Il crée alors, en Suisse, Bubblefly (en train de devenir Nemojet), pour produire le e-Nemo (2 M€ levés actuellement, via Mazars Lausanne) et The Jet H2 (un transporteur de luxe ; 8,5 M€ levés en France avec Bpifrance) : l’un à l’électricité, l’autre à l’hydrogène. Nemojet propose une solution clé en main, sur abonnement : bateau, pilotage et maintenance.

Assemblage en France ?

Des acteurs asiatiques et moyen-orientaux se sont positionnés mais le premier client est Français : le Club 55, à Ramatuelle (Var). Et même si c’est en Suisse (chez Decision SA, qui a déjà oeuvré pour l’Hydroptère, Solar Impulse ou Alinghi) que le premier jet est construit, Alain Thébault tient à ce que l’assemblage soit réalisé en France : il cherche maintenant à racheter l’ancienne usine Dannenmüller/ Dynastar… à Saint-Jorioz, son ancienne base du temps de Seabubbles.

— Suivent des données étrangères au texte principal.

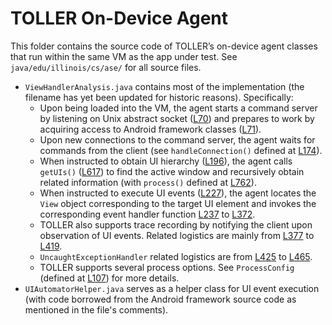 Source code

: # TOLLER On-Device Agent

This folder contains the source code of TOLLER’s on-device agent classes that run within the same VM as the app under test. See `java/edu/illinois/cs/ase/` for all source files.

* `ViewHandlerAnalysis.java` contains most of the implementation (the filename has yet been updated for historic reasons). Specifically:
	* Upon being loaded into the VM, the agent starts a command server by listening on Unix abstract socket ([L70](java/edu/illinois/cs/ase/ViewHandlerAnalysis.java#L70)) and prepares to work by acquiring access to Android framework classes ([L71](java/edu/illinois/cs/ase/ViewHandlerAnalysis.java#L71)).
	* Upon new connections to the command server, the agent waits for commands from the client (see `handleConnection()` defined at [L174](java/edu/illinois/cs/ase/ViewHandlerAnalysis.java#L174)).
	* When instructed to obtain UI hierarchy ([L196](java/edu/illinois/cs/ase/ViewHandlerAnalysis.java#L196)), the agent calls `getUIs()` ([L617](java/edu/illinois/cs/ase/ViewHandlerAnalysis.java#L617)) to find the active window and recursively obtain related information (with `process()` defined at [L762](java/edu/illinois/cs/ase/ViewHandlerAnalysis.java#L762)).
	* When instructed to execute UI events ([L227](java/edu/illinois/cs/ase/ViewHandlerAnalysis.java#L227)), the agent locates the `View` object corresponding to the target UI element and invokes the corresponding event handler function [L237](java/edu/illinois/cs/ase/ViewHandlerAnalysis.java#L237) to [L372](java/edu/illinois/cs/ase/ViewHandlerAnalysis.java#L372).
	* TOLLER also supports trace recording by notifying the client upon observation of UI events. Related logistics are mainly from [L377](java/edu/illinois/cs/ase/ViewHandlerAnalysis.java#L377) to [L419](java/edu/illinois/cs/ase/ViewHandlerAnalysis.java#L419).
	* `UncaughtExceptionHandler` related logistics are from [L425](java/edu/illinois/cs/ase/ViewHandlerAnalysis.java#L425) to [L465](java/edu/illinois/cs/ase/ViewHandlerAnalysis.java#L465).
	* TOLLER supports several process options. See `ProcessConfig` (defined at [L107](java/edu/illinois/cs/ase/ViewHandlerAnalysis.java#L107)) for more details.
* `UIAutomatorHelper.java` serves as a helper class for UI event execution (with code borrowed from the Android framework source code as mentioned in the file's comments).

Seabubbles qui, soutenue par Bpifrance, la Région Aura et le programme de l’Union européenne H2020 a, de son côté, elle aussi, annoncé sa conversion à l’hydrogène : même si elle ne fait pas de vague sur l’eau, la course à la navigation propre et vertueuse sur les lacs n’a peut-être pas fini de faire des remous.